According to attorney R. Trent McCotter, who represents Bannon: “Those credits mean that Mr. Bannon could have been released to home confinement two days ago on Oct. 19, 2024 (i.e., 10 days before the end of his sentence)—yet the BOP declined to do so, citing its view that there is ‘insufficient time’ remaining on Mr. Bannon’s sentence ‘to process’ the referral to home confinement.”
Bannon’s attorneys filed the letter as part of an effort to secure an earlier release, but it was sent to them by the acting warden at the Federal Correctional Institute in Danbury, Connecticut, where Bannon is serving a four-month sentence. He was convicted in 2022 of refusing to comply with a congressional subpoena from the House select committee that was investigating the Capitol riot on Jan. 6, 2021.
Acting Warden Darek Puzio wrote, “Mr. Bannon has earned 10 First Step Act (‘FSA’) time credits,” which the warden additionally acknowledged “would typically be applied toward early transfer to supervision,” but noted that Bannon was not sentenced to any form of supervised release.
According to Puzio, this means Bannon can use his credits, which the Bureau of Prisons typically calls good time credits, only to secure a transfer to home confinement for the remainder of his sentence.
However, the federal official claimed there is insufficient time left in Bannon’s sentence to arrange this and that the Bureau of Prisons division responsible for such arrangements “will not accept placements under 30 days.”
While confirming that Federal Correctional Institute Danbury and the Bureau of Prisons are willfully ignoring the good time credit accrued by Bannon, the warden nonetheless acknowledged that the former Trump adviser “will be released on his full-term release date of Oct. 29, 2024.”

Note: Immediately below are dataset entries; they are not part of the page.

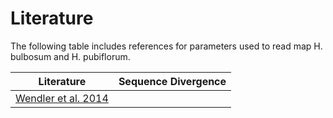 # Literature

The following table includes references for parameters used to read map H. bulbosum and H. pubiflorum.

| Literature            | Sequence Divergence |
| --------------------- | ------------------- |
| [Wendler et al. 2014](http://onlinelibrary.wiley.com/store/10.1111/pbi.12219/asset/pbi12219.pdf?v=1&t=j26cbegv&s=5d77b3373a3ef69cb2b7d2edf65b56bcb4763c43) | |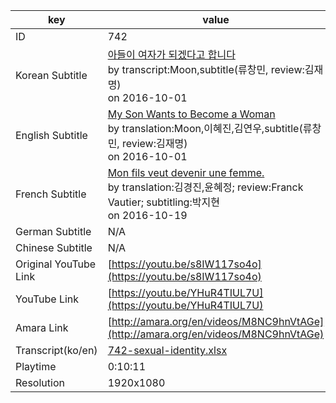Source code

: |  key  |  value  |
|-------|---------|
| ID            | 742 |
| Korean Subtitle | [아들이 여자가 되겠다고 합니다](https://github.com/jungtosociety/dharma-qna/raw/master/sub/742/ko-742-sexual-identity.sbv)<br>by transcript:Moon,subtitle(류창민, review:김재명)<br>on 2016-10-01<br>|
| English Subtitle | [My Son Wants to Become a Woman](https://github.com/jungtosociety/dharma-qna/raw/master/sub/742/en-742-sexual-identity.sbv)<br>by translation:Moon,이혜진,김연우,subtitle(류창민, review:김재명)<br>on 2016-10-01<br>|
| French Subtitle | [Mon fils veut devenir une femme.](https://github.com/jungtosociety/dharma-qna/raw/master/sub/742/fr-742-sexual-identity.sbv)<br>by translation:김경진,윤혜정; review:Franck Vautier; subtitling:박지현<br>on 2016-10-19<br>|
| German Subtitle | N/A |
| Chinese Subtitle | N/A |
| Original YouTube Link  | [https://youtu.be/s8IW117so4o](https://youtu.be/s8IW117so4o) |
| YouTube Link  | [https://youtu.be/YHuR4TIUL7U](https://youtu.be/YHuR4TIUL7U) |
| Amara Link    | [http://amara.org/en/videos/M8NC9hnVtAGe](http://amara.org/en/videos/M8NC9hnVtAGe) |
| Transcript(ko/en) | [742-sexual-identity.xlsx](https://github.com/jungtosociety/dharma-qna/raw/master/sub/742/742-sexual-identity.xlsx) |
| Playtime | 0:10:11 |
| Resolution | 1920x1080|
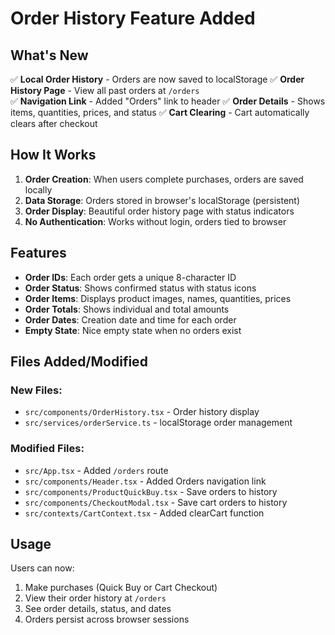 # Order History Feature Added

## What's New

✅ **Local Order History** - Orders are now saved to localStorage
✅ **Order History Page** - View all past orders at `/orders`  
✅ **Navigation Link** - Added "Orders" link to header
✅ **Order Details** - Shows items, quantities, prices, and status
✅ **Cart Clearing** - Cart automatically clears after checkout

## How It Works

1. **Order Creation**: When users complete purchases, orders are saved locally
2. **Data Storage**: Orders stored in browser's localStorage (persistent)
3. **Order Display**: Beautiful order history page with status indicators
4. **No Authentication**: Works without login, orders tied to browser

## Features

- **Order IDs**: Each order gets a unique 8-character ID
- **Order Status**: Shows confirmed status with status icons
- **Order Items**: Displays product images, names, quantities, prices
- **Order Totals**: Shows individual and total amounts
- **Order Dates**: Creation date and time for each order
- **Empty State**: Nice empty state when no orders exist

## Files Added/Modified

### New Files:
- `src/components/OrderHistory.tsx` - Order history display
- `src/services/orderService.ts` - localStorage order management

### Modified Files:
- `src/App.tsx` - Added `/orders` route
- `src/components/Header.tsx` - Added Orders navigation link
- `src/components/ProductQuickBuy.tsx` - Save orders to history
- `src/components/CheckoutModal.tsx` - Save cart orders to history
- `src/contexts/CartContext.tsx` - Added clearCart function

## Usage

Users can now:
1. Make purchases (Quick Buy or Cart Checkout)
2. View their order history at `/orders`
3. See order details, status, and dates
4. Orders persist across browser sessions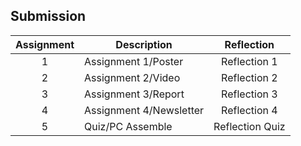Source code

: ## Submission
| Assignment | Description  | Reflection |
| :-----: |  ------ | :-----: |
| 1 | Assignment 1/Poster | Reflection 1 |
| 2 | Assignment 2/Video | Reflection 2 |
| 3 | Assignment 3/Report | Reflection 3 |
| 4 | Assignment 4/Newsletter | Reflection 4 |
| 5 | Quiz/PC Assemble | Reflection Quiz |
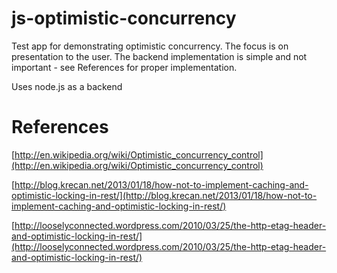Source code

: js-optimistic-concurrency
======

Test app for demonstrating optimistic concurrency.
The focus is on presentation to the user.  The backend implementation is simple and not important - see References for proper implementation.


Uses node.js as a backend

References
======
[http://en.wikipedia.org/wiki/Optimistic_concurrency_control](http://en.wikipedia.org/wiki/Optimistic_concurrency_control)

[http://blog.krecan.net/2013/01/18/how-not-to-implement-caching-and-optimistic-locking-in-rest/](http://blog.krecan.net/2013/01/18/how-not-to-implement-caching-and-optimistic-locking-in-rest/)

[http://looselyconnected.wordpress.com/2010/03/25/the-http-etag-header-and-optimistic-locking-in-rest/](http://looselyconnected.wordpress.com/2010/03/25/the-http-etag-header-and-optimistic-locking-in-rest/)
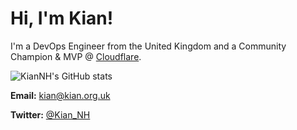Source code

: # Hi, I'm Kian!

I'm a DevOps Engineer from the United Kingdom and a Community Champion & MVP @ [Cloudflare](https://github.com/cloudflare).

![KianNH's GitHub stats](https://github-readme-stats.vercel.app/api?username=KianNH&show_icons=true)

**Email:** kian@kian.org.uk

**Twitter:** [@Kian_NH](https://twitter.com/Kian_NH)
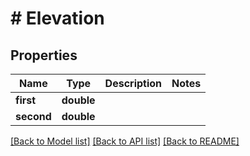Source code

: # # Elevation

## Properties

Name | Type | Description | Notes
------------ | ------------- | ------------- | -------------
**first** | **double** |  |
**second** | **double** |  |

[[Back to Model list]](../../README.md#models) [[Back to API list]](../../README.md#endpoints) [[Back to README]](../../README.md)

In a legal filing containing the letter, Bannon’s attorneys argued that Puzio’s admission means the court should order Bannon “released immediately.”
This acknowledgment by Puzio and the Bureau of Prisons follows last week’s statement by Bannon that the Biden-Harris administration’s Justice Department was illegally holding him through its abandonment of the landmark civil justice reform signed into law by then-President Donald Trump.
“The Harris Bureau of Prisons is illegally holding me past my legal release date—trying to eliminate one of President Donald Trump’s strongest advocates—these criminals reek of desperation,” Bannon said in a written statement last week to The National Pulse.
[The Bureau of Prisons is part of the Justice Department.]
While Bureau of Prisons officials told The Tennessee Star on Monday that all prisoners are evaluated under the First Step Act, the Biden-Harris administration issued guidance earlier this month, when Forbes reported that its implementation of the civil justice reform “has been plagued with computer problems to calculate the credits, inconsistent interpretation of the First Step Act, and poor communication to the line staff at prisons who are tasked with implementing the programs.”
Bannon argued that the Biden-Harris administration’s failure to implement Trump’s criminal justice reform will cost Vice President Kamala Harris among black and Hispanic voters on Election Day.
“Harris will lose this election on her inability to get black and Hispanic men to vote for her,” said Bannon, after declaring that Harris “has done nothing to implement President Donald Trump’s heroic First Step Act, in fact welcoming hundreds of thousands of hardened illegal migrant criminals while allowing U.S. citizens eligible for early release to rot in prison.”